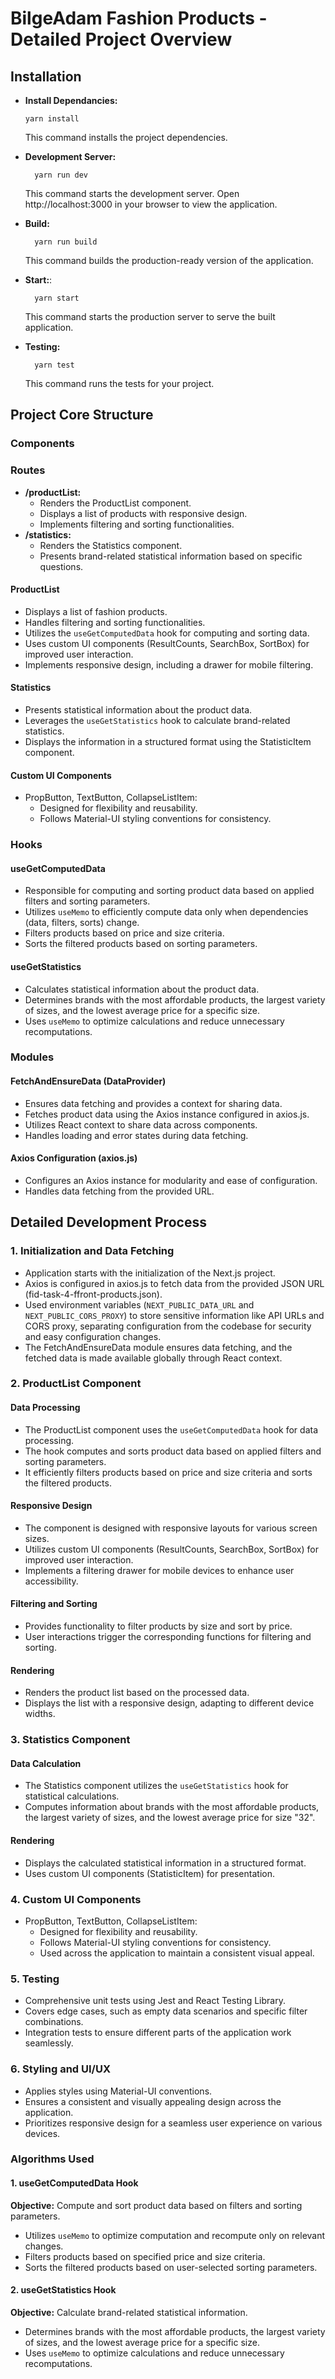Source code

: # BilgeAdam Fashion Products - Detailed Project Overview

## Installation

- **Install Dependancies:**

      yarn install

  This command installs the project dependencies.

- **Development Server:**

        yarn run dev

  This command starts the development server. Open http://localhost:3000 in your browser to view the application.

- **Build:**

        yarn run build

  This command builds the production-ready version of the application.

- **Start:**:

        yarn start

  This command starts the production server to serve the built application.

- **Testing:**

        yarn test


  This command runs the tests for your project.

## Project Core Structure

### Components

### Routes

- **/productList:**
  - Renders the ProductList component.
  - Displays a list of products with responsive design.
  - Implements filtering and sorting functionalities.
- **/statistics:**
  - Renders the Statistics component.
  - Presents brand-related statistical information based on specific questions.

#### ProductList

- Displays a list of fashion products.
- Handles filtering and sorting functionalities.
- Utilizes the `useGetComputedData` hook for computing and sorting data.
- Uses custom UI components (ResultCounts, SearchBox, SortBox) for improved user interaction.
- Implements responsive design, including a drawer for mobile filtering.

#### Statistics

- Presents statistical information about the product data.
- Leverages the `useGetStatistics` hook to calculate brand-related statistics.
- Displays the information in a structured format using the StatisticItem component.

#### Custom UI Components

- PropButton, TextButton, CollapseListItem:
  - Designed for flexibility and reusability.
  - Follows Material-UI styling conventions for consistency.

### Hooks

#### useGetComputedData

- Responsible for computing and sorting product data based on applied filters and sorting parameters.
- Utilizes `useMemo` to efficiently compute data only when dependencies (data, filters, sorts) change.
- Filters products based on price and size criteria.
- Sorts the filtered products based on sorting parameters.

#### useGetStatistics

- Calculates statistical information about the product data.
- Determines brands with the most affordable products, the largest variety of sizes, and the lowest average price for a specific size.
- Uses `useMemo` to optimize calculations and reduce unnecessary recomputations.

### Modules

#### FetchAndEnsureData (DataProvider)

- Ensures data fetching and provides a context for sharing data.
- Fetches product data using the Axios instance configured in axios.js.
- Utilizes React context to share data across components.
- Handles loading and error states during data fetching.

#### Axios Configuration (axios.js)

- Configures an Axios instance for modularity and ease of configuration.
- Handles data fetching from the provided URL.

## Detailed Development Process

### 1. Initialization and Data Fetching

- Application starts with the initialization of the Next.js project.
- Axios is configured in axios.js to fetch data from the provided JSON URL (fid-task-4-ffront-products.json).
- Used environment variables (`NEXT_PUBLIC_DATA_URL` and `NEXT_PUBLIC_CORS_PROXY`) to store sensitive information like API URLs and CORS proxy, separating configuration from the codebase for security and easy configuration changes.
- The FetchAndEnsureData module ensures data fetching, and the fetched data is made available globally through React context.

### 2. ProductList Component

#### Data Processing

- The ProductList component uses the `useGetComputedData` hook for data processing.
- The hook computes and sorts product data based on applied filters and sorting parameters.
- It efficiently filters products based on price and size criteria and sorts the filtered products.

#### Responsive Design

- The component is designed with responsive layouts for various screen sizes.
- Utilizes custom UI components (ResultCounts, SearchBox, SortBox) for improved user interaction.
- Implements a filtering drawer for mobile devices to enhance user accessibility.

#### Filtering and Sorting

- Provides functionality to filter products by size and sort by price.
- User interactions trigger the corresponding functions for filtering and sorting.

#### Rendering

- Renders the product list based on the processed data.
- Displays the list with a responsive design, adapting to different device widths.

### 3. Statistics Component

#### Data Calculation

- The Statistics component utilizes the `useGetStatistics` hook for statistical calculations.
- Computes information about brands with the most affordable products, the largest variety of sizes, and the lowest average price for size "32".

#### Rendering

- Displays the calculated statistical information in a structured format.
- Uses custom UI components (StatisticItem) for presentation.

### 4. Custom UI Components

- PropButton, TextButton, CollapseListItem:
  - Designed for flexibility and reusability.
  - Follows Material-UI styling conventions for consistency.
  - Used across the application to maintain a consistent visual appeal.

### 5. Testing

- Comprehensive unit tests using Jest and React Testing Library.
- Covers edge cases, such as empty data scenarios and specific filter combinations.
- Integration tests to ensure different parts of the application work seamlessly.

### 6. Styling and UI/UX

- Applies styles using Material-UI conventions.
- Ensures a consistent and visually appealing design across the application.
- Prioritizes responsive design for a seamless user experience on various devices.

### Algorithms Used

#### 1. useGetComputedData Hook

**Objective:** Compute and sort product data based on filters and sorting parameters.

- Utilizes `useMemo` to optimize computation and recompute only on relevant changes.
- Filters products based on specified price and size criteria.
- Sorts the filtered products based on user-selected sorting parameters.

#### 2. useGetStatistics Hook

**Objective:** Calculate brand-related statistical information.

- Determines brands with the most affordable products, the largest variety of sizes, and the lowest average price for a specific size.
- Uses `useMemo` to optimize calculations and reduce unnecessary recomputations.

▸ ACTIVITY:
For each record above, write out its text exactly and skip any picture.

▸ RESULT BELOW:
Source code

: # BilgeAdam Fashion Products - Detailed Project Overview

## Installation

- **Install Dependancies:**

      yarn install

  This command installs the project dependencies.

- **Development Server:**

        yarn run dev

  This command starts the development server. Open http://localhost:3000 in your browser to view the application.

- **Build:**

        yarn run build

  This command builds the production-ready version of the application.

- **Start:**:

        yarn start

  This command starts the production server to serve the built application.

- **Testing:**

        yarn test


  This command runs the tests for your project.

## Project Core Structure

### Components

### Routes

- **/productList:**
  - Renders the ProductList component.
  - Displays a list of products with responsive design.
  - Implements filtering and sorting functionalities.
- **/statistics:**
  - Renders the Statistics component.
  - Presents brand-related statistical information based on specific questions.

#### ProductList

- Displays a list of fashion products.
- Handles filtering and sorting functionalities.
- Utilizes the `useGetComputedData` hook for computing and sorting data.
- Uses custom UI components (ResultCounts, SearchBox, SortBox) for improved user interaction.
- Implements responsive design, including a drawer for mobile filtering.

#### Statistics

- Presents statistical information about the product data.
- Leverages the `useGetStatistics` hook to calculate brand-related statistics.
- Displays the information in a structured format using the StatisticItem component.

#### Custom UI Components

- PropButton, TextButton, CollapseListItem:
  - Designed for flexibility and reusability.
  - Follows Material-UI styling conventions for consistency.

### Hooks

#### useGetComputedData

- Responsible for computing and sorting product data based on applied filters and sorting parameters.
- Utilizes `useMemo` to efficiently compute data only when dependencies (data, filters, sorts) change.
- Filters products based on price and size criteria.
- Sorts the filtered products based on sorting parameters.

#### useGetStatistics

- Calculates statistical information about the product data.
- Determines brands with the most affordable products, the largest variety of sizes, and the lowest average price for a specific size.
- Uses `useMemo` to optimize calculations and reduce unnecessary recomputations.

### Modules

#### FetchAndEnsureData (DataProvider)

- Ensures data fetching and provides a context for sharing data.
- Fetches product data using the Axios instance configured in axios.js.
- Utilizes React context to share data across components.
- Handles loading and error states during data fetching.

#### Axios Configuration (axios.js)

- Configures an Axios instance for modularity and ease of configuration.
- Handles data fetching from the provided URL.

## Detailed Development Process

### 1. Initialization and Data Fetching

- Application starts with the initialization of the Next.js project.
- Axios is configured in axios.js to fetch data from the provided JSON URL (fid-task-4-ffront-products.json).
- Used environment variables (`NEXT_PUBLIC_DATA_URL` and `NEXT_PUBLIC_CORS_PROXY`) to store sensitive information like API URLs and CORS proxy, separating configuration from the codebase for security and easy configuration changes.
- The FetchAndEnsureData module ensures data fetching, and the fetched data is made available globally through React context.

### 2. ProductList Component

#### Data Processing

- The ProductList component uses the `useGetComputedData` hook for data processing.
- The hook computes and sorts product data based on applied filters and sorting parameters.
- It efficiently filters products based on price and size criteria and sorts the filtered products.

#### Responsive Design

- The component is designed with responsive layouts for various screen sizes.
- Utilizes custom UI components (ResultCounts, SearchBox, SortBox) for improved user interaction.
- Implements a filtering drawer for mobile devices to enhance user accessibility.

#### Filtering and Sorting

- Provides functionality to filter products by size and sort by price.
- User interactions trigger the corresponding functions for filtering and sorting.

#### Rendering

- Renders the product list based on the processed data.
- Displays the list with a responsive design, adapting to different device widths.

### 3. Statistics Component

#### Data Calculation

- The Statistics component utilizes the `useGetStatistics` hook for statistical calculations.
- Computes information about brands with the most affordable products, the largest variety of sizes, and the lowest average price for size "32".

#### Rendering

- Displays the calculated statistical information in a structured format.
- Uses custom UI components (StatisticItem) for presentation.

### 4. Custom UI Components

- PropButton, TextButton, CollapseListItem:
  - Designed for flexibility and reusability.
  - Follows Material-UI styling conventions for consistency.
  - Used across the application to maintain a consistent visual appeal.

### 5. Testing

- Comprehensive unit tests using Jest and React Testing Library.
- Covers edge cases, such as empty data scenarios and specific filter combinations.
- Integration tests to ensure different parts of the application work seamlessly.

### 6. Styling and UI/UX

- Applies styles using Material-UI conventions.
- Ensures a consistent and visually appealing design across the application.
- Prioritizes responsive design for a seamless user experience on various devices.

### Algorithms Used

#### 1. useGetComputedData Hook

**Objective:** Compute and sort product data based on filters and sorting parameters.

- Utilizes `useMemo` to optimize computation and recompute only on relevant changes.
- Filters products based on specified price and size criteria.
- Sorts the filtered products based on user-selected sorting parameters.

#### 2. useGetStatistics Hook

**Objective:** Calculate brand-related statistical information.

- Determines brands with the most affordable products, the largest variety of sizes, and the lowest average price for a specific size.
- Uses `useMemo` to optimize calculations and reduce unnecessary recomputations.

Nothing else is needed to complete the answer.